Labour market impacts
Much public and policy concern has focused on the distributional impacts of immigration – in particular, potential negative impacts on employment and wages for low-skilled workers. Although the consensus in the economic literature is that negative impacts of migration for native workers are, if they exist at all, relatively small and short-lived (see, for example, Constant 2014), much of this literature is US based (Altonji and Card 1991, Card 1990, 2001, Card and Lewis 2007, Friedberg and Hunt 1995, Lewis 2005); there was almost no empirical literature on the economic impact of immigration to the UK before 2004. Unsurprisingly, given the size of migration flows since then, this deficiency has now been remedied. There is a now a considerable literature on the impact on the UK economy and labour market.

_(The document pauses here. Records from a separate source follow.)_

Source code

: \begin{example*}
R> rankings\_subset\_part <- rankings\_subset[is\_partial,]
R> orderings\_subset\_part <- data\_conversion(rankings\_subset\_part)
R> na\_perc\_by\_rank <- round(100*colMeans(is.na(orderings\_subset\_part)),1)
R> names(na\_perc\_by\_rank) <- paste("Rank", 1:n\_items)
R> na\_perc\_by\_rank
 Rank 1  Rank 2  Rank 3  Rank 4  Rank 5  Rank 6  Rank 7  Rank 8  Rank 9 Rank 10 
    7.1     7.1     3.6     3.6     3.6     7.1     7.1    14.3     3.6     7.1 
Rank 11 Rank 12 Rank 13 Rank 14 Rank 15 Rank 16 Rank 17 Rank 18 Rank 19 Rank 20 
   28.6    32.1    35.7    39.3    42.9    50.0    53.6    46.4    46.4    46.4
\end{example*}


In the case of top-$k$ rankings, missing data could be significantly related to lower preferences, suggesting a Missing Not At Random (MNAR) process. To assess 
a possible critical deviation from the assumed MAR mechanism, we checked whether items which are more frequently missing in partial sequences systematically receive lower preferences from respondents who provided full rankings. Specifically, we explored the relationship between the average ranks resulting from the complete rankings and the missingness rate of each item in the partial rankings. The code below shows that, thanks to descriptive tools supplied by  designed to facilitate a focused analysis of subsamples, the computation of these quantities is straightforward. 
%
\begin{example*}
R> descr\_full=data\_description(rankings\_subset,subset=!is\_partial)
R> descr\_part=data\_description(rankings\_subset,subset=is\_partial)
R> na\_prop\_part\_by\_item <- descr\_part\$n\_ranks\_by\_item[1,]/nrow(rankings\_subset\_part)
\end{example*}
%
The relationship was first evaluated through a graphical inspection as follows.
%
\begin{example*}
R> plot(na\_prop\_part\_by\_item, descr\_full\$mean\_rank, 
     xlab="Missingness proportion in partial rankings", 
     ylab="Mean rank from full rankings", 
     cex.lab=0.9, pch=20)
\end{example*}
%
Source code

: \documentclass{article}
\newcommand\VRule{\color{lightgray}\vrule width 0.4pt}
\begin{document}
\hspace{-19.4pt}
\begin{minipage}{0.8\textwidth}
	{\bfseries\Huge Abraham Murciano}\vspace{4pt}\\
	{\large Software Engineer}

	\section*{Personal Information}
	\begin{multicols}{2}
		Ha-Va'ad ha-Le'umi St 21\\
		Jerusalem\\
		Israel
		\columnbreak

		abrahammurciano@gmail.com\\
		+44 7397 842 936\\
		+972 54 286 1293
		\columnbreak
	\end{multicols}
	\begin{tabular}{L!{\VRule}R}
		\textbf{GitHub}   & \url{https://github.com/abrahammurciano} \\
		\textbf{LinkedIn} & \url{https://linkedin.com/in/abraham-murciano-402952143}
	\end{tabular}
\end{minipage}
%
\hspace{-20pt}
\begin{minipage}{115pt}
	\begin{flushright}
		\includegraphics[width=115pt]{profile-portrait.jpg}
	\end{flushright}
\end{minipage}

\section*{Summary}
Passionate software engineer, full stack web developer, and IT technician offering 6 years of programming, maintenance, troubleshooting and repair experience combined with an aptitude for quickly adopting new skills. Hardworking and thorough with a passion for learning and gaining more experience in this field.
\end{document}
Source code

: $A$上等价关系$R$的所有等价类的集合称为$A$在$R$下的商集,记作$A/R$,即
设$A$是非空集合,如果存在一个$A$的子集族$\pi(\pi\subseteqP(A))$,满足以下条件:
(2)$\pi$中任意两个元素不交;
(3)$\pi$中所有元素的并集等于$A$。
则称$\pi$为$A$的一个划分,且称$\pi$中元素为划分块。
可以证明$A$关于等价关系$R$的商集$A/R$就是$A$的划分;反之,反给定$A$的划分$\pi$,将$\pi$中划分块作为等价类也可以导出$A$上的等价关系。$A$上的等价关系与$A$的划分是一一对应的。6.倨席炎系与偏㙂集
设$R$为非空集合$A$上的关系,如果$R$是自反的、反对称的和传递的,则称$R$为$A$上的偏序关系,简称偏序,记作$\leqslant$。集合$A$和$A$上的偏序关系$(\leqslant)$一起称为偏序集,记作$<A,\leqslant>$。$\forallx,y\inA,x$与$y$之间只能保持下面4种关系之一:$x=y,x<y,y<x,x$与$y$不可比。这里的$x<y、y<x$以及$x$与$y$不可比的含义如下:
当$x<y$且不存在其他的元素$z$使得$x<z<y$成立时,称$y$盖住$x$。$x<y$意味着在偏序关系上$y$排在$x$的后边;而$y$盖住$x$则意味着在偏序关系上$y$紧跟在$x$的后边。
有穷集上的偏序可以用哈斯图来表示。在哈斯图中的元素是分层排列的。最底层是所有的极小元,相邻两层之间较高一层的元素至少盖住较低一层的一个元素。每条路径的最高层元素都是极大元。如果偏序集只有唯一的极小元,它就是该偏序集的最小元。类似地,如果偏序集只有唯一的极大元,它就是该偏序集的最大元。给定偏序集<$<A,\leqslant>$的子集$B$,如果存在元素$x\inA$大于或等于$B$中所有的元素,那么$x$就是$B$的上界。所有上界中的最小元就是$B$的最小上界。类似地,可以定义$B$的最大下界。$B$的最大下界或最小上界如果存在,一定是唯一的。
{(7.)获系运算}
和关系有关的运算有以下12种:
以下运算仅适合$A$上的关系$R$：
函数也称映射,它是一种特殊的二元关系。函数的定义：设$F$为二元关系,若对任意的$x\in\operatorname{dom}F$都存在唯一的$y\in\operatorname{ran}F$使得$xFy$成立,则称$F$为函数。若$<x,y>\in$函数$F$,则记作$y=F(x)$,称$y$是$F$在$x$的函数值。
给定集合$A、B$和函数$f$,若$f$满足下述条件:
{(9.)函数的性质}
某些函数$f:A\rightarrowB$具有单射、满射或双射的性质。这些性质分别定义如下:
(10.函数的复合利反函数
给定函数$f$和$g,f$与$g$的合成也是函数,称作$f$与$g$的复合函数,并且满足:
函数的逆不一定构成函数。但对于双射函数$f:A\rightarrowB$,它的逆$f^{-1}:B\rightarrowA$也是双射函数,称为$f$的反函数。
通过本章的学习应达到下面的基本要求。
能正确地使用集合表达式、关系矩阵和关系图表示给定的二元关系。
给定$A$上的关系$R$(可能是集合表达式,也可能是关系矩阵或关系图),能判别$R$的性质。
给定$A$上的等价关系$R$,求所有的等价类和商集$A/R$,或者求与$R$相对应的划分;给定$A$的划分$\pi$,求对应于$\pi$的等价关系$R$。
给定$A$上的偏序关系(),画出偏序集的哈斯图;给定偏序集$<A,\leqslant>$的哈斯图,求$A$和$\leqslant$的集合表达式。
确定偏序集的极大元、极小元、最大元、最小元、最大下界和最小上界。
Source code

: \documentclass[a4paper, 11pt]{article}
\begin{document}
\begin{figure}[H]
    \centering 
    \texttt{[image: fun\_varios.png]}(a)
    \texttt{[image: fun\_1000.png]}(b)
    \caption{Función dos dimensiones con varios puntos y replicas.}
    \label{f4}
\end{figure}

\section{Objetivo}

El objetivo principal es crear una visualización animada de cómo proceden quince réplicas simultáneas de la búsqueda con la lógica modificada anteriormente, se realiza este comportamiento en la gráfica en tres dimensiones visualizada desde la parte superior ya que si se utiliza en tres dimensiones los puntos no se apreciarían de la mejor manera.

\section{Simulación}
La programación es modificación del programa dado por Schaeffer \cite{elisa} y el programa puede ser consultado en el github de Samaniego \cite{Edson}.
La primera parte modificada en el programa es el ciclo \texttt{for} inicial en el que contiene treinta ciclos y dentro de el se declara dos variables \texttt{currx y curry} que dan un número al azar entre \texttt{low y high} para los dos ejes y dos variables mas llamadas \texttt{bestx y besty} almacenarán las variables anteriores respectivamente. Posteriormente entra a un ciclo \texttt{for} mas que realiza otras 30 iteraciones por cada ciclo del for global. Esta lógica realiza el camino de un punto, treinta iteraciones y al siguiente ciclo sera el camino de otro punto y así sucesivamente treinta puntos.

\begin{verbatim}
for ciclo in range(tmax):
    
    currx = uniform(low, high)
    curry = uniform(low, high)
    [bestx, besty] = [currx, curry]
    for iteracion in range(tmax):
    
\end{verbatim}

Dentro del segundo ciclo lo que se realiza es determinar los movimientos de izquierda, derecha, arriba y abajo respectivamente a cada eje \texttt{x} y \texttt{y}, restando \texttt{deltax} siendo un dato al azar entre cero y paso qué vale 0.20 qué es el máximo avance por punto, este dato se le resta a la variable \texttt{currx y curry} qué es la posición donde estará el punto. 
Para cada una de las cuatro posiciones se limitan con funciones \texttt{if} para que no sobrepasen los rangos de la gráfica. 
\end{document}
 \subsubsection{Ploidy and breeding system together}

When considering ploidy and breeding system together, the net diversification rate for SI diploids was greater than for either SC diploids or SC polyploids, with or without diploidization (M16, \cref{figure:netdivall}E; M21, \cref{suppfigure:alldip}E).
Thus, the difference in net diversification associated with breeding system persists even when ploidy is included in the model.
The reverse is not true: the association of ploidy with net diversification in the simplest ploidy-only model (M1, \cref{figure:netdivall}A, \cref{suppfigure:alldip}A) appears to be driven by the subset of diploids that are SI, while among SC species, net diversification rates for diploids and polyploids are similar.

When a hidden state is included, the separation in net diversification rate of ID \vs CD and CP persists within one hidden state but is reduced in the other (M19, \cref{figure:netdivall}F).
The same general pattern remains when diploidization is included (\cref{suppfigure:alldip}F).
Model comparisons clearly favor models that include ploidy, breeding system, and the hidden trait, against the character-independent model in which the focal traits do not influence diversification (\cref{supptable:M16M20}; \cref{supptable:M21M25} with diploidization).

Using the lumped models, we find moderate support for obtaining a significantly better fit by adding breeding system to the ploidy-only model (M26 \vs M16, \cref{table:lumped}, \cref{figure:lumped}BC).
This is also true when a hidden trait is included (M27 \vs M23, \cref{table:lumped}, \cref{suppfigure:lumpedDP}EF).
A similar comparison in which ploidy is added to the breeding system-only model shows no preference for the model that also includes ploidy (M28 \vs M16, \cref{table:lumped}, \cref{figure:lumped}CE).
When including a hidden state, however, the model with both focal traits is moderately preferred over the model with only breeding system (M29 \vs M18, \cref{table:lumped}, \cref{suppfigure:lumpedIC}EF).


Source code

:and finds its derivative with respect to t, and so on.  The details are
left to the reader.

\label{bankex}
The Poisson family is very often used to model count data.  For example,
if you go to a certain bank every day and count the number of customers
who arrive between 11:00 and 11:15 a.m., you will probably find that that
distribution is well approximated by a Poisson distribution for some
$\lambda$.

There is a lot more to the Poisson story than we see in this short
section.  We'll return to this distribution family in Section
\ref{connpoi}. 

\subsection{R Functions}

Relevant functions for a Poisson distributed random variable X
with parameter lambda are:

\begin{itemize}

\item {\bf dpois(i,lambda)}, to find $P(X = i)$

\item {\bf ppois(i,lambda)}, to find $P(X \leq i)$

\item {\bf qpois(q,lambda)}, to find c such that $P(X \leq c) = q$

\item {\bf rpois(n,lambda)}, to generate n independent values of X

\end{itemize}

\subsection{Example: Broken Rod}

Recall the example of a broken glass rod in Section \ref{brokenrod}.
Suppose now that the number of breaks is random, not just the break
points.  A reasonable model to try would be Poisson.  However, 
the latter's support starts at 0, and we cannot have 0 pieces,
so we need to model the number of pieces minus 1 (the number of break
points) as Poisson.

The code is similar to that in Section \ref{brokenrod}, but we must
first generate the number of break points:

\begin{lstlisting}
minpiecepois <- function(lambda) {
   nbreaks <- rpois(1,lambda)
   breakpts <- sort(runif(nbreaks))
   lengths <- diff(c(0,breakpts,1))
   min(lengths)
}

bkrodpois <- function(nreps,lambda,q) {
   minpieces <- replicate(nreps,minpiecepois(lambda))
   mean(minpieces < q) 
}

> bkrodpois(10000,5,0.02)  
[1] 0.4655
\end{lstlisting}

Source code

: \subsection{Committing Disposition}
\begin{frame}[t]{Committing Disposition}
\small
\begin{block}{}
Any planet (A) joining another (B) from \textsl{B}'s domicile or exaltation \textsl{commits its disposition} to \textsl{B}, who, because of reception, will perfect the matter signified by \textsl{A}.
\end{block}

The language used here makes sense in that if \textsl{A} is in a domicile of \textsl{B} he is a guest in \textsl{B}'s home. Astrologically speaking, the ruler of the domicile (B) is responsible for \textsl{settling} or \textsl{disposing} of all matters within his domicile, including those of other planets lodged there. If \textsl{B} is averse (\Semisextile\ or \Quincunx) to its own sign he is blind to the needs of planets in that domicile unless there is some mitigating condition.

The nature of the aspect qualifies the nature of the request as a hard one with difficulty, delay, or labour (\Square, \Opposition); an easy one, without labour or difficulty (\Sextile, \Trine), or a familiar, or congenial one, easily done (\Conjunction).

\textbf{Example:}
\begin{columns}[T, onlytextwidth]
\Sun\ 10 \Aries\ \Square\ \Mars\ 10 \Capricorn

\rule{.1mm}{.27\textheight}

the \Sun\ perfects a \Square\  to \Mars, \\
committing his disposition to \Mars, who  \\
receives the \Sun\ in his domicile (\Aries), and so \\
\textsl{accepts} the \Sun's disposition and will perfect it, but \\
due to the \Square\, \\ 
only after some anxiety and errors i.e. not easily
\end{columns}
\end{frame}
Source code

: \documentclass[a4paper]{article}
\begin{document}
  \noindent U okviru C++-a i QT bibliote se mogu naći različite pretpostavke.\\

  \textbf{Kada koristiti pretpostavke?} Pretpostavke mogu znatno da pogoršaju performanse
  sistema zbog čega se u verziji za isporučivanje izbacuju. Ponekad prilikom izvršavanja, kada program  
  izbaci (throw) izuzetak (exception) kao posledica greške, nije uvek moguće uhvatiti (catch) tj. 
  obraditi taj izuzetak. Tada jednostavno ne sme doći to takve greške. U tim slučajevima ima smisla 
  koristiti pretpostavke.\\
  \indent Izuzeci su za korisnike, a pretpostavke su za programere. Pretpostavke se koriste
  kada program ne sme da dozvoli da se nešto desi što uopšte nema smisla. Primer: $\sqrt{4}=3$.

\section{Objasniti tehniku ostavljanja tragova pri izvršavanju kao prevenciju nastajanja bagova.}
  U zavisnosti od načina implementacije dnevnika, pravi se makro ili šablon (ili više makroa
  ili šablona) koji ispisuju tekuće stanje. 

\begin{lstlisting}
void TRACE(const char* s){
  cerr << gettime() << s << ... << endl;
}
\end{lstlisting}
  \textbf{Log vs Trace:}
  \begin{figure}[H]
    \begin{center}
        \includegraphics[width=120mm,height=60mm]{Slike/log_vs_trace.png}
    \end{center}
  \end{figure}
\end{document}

To the considerable surprise of many economists, including me, there is now a clear consensus that even in the short-term migration does not appear to have had a negative impact on the employment outcomes of UK natives. Studies have generally failed to find any significant association between migration flows and changes in employment or unemployment for natives (see, for example, BIS 2014 for a review). Since 2014, the continued buoyant performance of the UK labour market has further reinforced this consensus. Rapid falls in unemployment, now down to just over 4%, have been combined with sustained high levels of immigration.
Nor is there any evidence that immigration has impacted the employment prospects of specific groups such as the young or unskilled. Crudely, immigrants are not taking our jobs – the lump of labour fallacy, that the number of jobs or vacancies in the economy is fixed (which generally refers to the medium to long term) turns out to be a fallacy in the short term as well.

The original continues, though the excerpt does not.